Ahmari, Pappin and Deneen echo Old Right isolationists except that crowd generally was ardently enthusiastic about America and thought overseas squabbles undeserving of American exertions. Integralists and their fellow travelers are not enthusiastic about the American regime, built upon “liberal” democracy, individual rights and pluralism. In their loftiest dreams, America’s Protestant and Enlightenment inspired republic, premised on universal ideals about human equality, must be dismantled. Its replacement would be a less presumptuous traditional society of hierarchy and order, ideally under a confessional state in which the church mediates the big questions.
In this sense, America would more resemble Russia and China, saved from liberalism, and controlled by a central authority attuned to the organic impulses of earlier civilization. In other words, America becomes something other than America, which is a utopian fantasy.

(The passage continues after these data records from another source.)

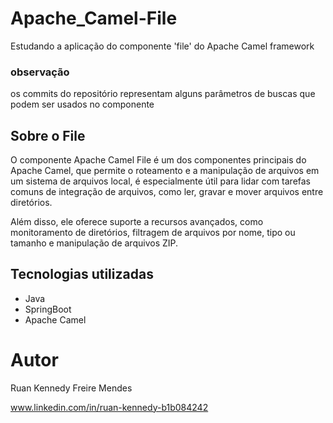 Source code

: # Apache_Camel-File
Estudando a aplicação do componente 'file' do Apache Camel framework

### observação
os commits do repositório representam alguns parâmetros de buscas que podem ser usados no componente

## Sobre o File
O componente Apache Camel File é um dos componentes principais do Apache Camel,
que permite o roteamento e a manipulação de arquivos em um sistema de arquivos local,
é especialmente útil para lidar com tarefas comuns de
integração de arquivos, como ler, gravar e mover arquivos entre diretórios.

Além disso, ele oferece suporte a recursos avançados, como monitoramento de diretórios,
filtragem de arquivos por nome, tipo ou tamanho e manipulação de arquivos ZIP.

## Tecnologias utilizadas
- Java
- SpringBoot
- Apache Camel

# Autor

Ruan Kennedy Freire Mendes

www.linkedin.com/in/ruan-kennedy-b1b084242
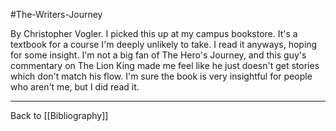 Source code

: #The-Writers-Journey

By Christopher Vogler.  I picked this up at my campus bookstore.  It's a textbook for a course I'm deeply unlikely to take.  I read it anyways, hoping for some insight.  I'm not a big fan of The Hero's Journey, and this guy's commentary on The Lion King made me feel like he just doesn't get stories which don't match his flow.  I'm sure the book is very insightful for people who aren't me, but I did read it.

---
Back to [[Bibliography]]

Also utopian is the Ahmari/Pappin/Deneen vision of America escaping global conflict through restraint and withdrawal. A more authentic integralism would at least understand that geopolitics are the constant rumble of clashing civilizations and competing interests. America under a confessional state and morally redirected according to their dictates would be no less in conflict with China and Russia, among others. The conflict might even be greater. Democracies generally prefer commerce and peace over war. Theocracies and traditional societies more easily go to war over principle and honor.
Calls for American withdrawal from the world assume that America is the disruptive influence and that its abstention from international competition will safeguard its tranquility. But circumstances often dictate otherwise. Woodrow Wilson campaigned as a peace candidate. FDR pledged no American boys dispatched to foreign wars. LBJ was the alternative to a purported warmonger. George W. Bush ran on opposition to nation building. As Lincoln once noted, he did not control events, events controlled him.

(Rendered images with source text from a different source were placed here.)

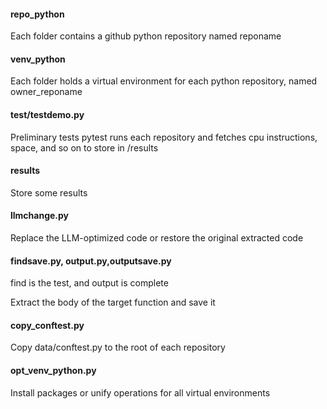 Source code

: #### repo_python 

Each folder contains a github python repository named reponame



#### venv_python

Each folder holds a virtual environment for each python repository, named owner_reponame



#### test/testdemo.py

Preliminary tests pytest runs each repository and fetches cpu instructions, space, and so on to store in /results



#### results

Store some results



#### llmchange.py

Replace the LLM-optimized code or restore the original extracted code



#### findsave.py, output.py,outputsave.py

find is the test, and output is complete

Extract the body of the target function and save it



#### copy_conftest.py

Copy data/conftest.py to the root of each repository



#### opt_venv_python.py

Install packages or unify operations for all virtual environments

Restraint amid great events on the world stage is generally wise. Patience and the passage of time, backed by watchful preparation, are usually preferable to rambunctiousness. Deterrence can be measured and not obsessive or apocalyptic. We should have no illusions about our own virtues. But neither should we discount the aggressions and malevolence of dictatorships that lack the restraints of public opinion and often need the threat of conflict to bolster their own standing and legitimacy. They can in fact be quite monstrous and far more lethal than any “ruthless market ideology.”
All nations have their tawdry internal corruptions that should preclude national sanctimony. But wise nations abjure naïveté and don’t pretend they can sustain peace and security by closing their eyes and praying for their own sanctification. Providence does not favor nations that imagine they can pursue holiness while escaping reality and responsibility.